Marsalis’s Friday evening gig was set at the Bacchus Landing collective of wineries. Seated in a courtyard in front of the stage, the mostly older audience seemed the sort whose taste buds would want them sampling the delicious reds and whites along with their jazz. Marcus Shelby, serving the festival as artistic director and peripatetic bass player, took the mike to acknowledge the event’s founder Jessica Felix, as well as Marsalis, “whose music inspired me to pick up the bass and follow this.” He was followed by KCSM Radio DJ Greg Bridges, who reminisced about legendary Bay Area jazz venues and assured that Marsalis “will continue to make sure it’s always swingin’.”

The eldest Marsalis brother had visited the Bay Area regularly and had personally recommended the late fellow saxophonist Andrew Speight to the music faculty at San Francisco State University, where Speight in turn established a residency for Marsalis. At Bacchus, the quartet started with the leader on soprano on “The Mighty Sword.” “It gives us a sense of what the audience wants,” the saxophonist said later about this number by their pianist, Joey Calderazzo. Indeed, it warmed up the early evening hour with a Sonny Rollins-esque energy, everyone in on the joy.

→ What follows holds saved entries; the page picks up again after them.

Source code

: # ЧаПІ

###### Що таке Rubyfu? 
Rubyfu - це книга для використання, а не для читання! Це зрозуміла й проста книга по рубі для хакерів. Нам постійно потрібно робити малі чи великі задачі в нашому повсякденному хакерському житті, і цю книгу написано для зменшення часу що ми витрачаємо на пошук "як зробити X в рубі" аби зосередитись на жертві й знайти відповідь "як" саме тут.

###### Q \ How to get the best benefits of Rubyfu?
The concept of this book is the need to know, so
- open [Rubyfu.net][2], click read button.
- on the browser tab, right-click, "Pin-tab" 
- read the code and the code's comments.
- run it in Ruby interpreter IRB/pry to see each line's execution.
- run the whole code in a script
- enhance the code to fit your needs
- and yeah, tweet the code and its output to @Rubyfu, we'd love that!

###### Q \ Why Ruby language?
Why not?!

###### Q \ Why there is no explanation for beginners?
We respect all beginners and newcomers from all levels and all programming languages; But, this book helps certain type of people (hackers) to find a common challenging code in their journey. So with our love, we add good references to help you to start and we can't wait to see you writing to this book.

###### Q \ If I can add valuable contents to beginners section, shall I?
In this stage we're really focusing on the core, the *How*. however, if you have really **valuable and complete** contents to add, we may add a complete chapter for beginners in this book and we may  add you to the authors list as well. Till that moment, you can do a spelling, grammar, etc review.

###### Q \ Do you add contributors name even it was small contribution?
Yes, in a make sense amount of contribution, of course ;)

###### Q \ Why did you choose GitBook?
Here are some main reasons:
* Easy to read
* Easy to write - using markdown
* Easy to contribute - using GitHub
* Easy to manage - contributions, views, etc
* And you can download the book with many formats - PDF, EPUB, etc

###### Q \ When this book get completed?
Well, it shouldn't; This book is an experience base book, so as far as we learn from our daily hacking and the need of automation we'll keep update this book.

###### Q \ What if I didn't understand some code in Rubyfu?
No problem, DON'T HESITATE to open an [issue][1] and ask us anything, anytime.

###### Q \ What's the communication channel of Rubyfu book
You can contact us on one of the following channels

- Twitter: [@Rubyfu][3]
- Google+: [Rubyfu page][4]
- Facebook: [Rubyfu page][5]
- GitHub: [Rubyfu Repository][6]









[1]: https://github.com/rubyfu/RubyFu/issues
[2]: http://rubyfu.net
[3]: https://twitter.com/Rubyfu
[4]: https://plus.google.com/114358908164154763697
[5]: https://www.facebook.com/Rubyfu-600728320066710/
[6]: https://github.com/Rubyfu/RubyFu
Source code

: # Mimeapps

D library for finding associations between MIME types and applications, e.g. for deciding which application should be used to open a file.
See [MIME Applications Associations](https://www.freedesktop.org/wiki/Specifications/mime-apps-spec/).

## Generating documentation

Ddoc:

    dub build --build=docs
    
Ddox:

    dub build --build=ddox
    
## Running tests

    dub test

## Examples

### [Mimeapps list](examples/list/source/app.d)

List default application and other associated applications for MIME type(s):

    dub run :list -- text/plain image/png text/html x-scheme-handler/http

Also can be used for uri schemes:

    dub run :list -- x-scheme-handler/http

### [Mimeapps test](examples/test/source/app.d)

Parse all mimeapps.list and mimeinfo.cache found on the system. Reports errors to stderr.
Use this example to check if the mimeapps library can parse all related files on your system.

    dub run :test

“Conversation Among the Ruins” is also a Calderazzo tune, a ballad, fitting the feel of the cool wind off the vineyards. The pianist’s solo was in the right place but wasn’t particularly innovative, and the piece should have found a place for the emotive standup bass player, Eric Revis. Sweetness was added from both Marsalis’s soprano and avians high above the stage, and Justin Faulkner decorated the delicacy on drums.
Marsalis later described “There Ain’t No Sweet Man Worth the Salt of My Tears” as “just danceable, swinging with a great melody. It just has this happy energy.” Taking up his tenor sax, he gave them a jump blues, transporting them from their bourgie Northern California winery to a Prohibition speakeasy in the Big Easy, powered by Revis’s sassy bass and powdered by Faulkner’s wistful brushes. This seemed to inspire Calderazzo to fanciful fingerings with great left-hand support. Faulkner took an extended solo full of surprises.
“And we followed that with a Keith Jarrett ballad, as a good offset,” Marsalis reflected about “Long as You Know You’re Living Yours.” This was another pastel of slow regard, sparingly illuminated, like the clouds hanging to the north. Sustaining the sentiment on tenor, Marsalis was prettily paced by Faulkner, with Revis meditating lyrically on bass and Calderazzo arpeggiating enchantingly. Marsalis’s own solo evoked the singing-seeking rapture of John Coltrane, whose centenary was commemorated here as elsewhere.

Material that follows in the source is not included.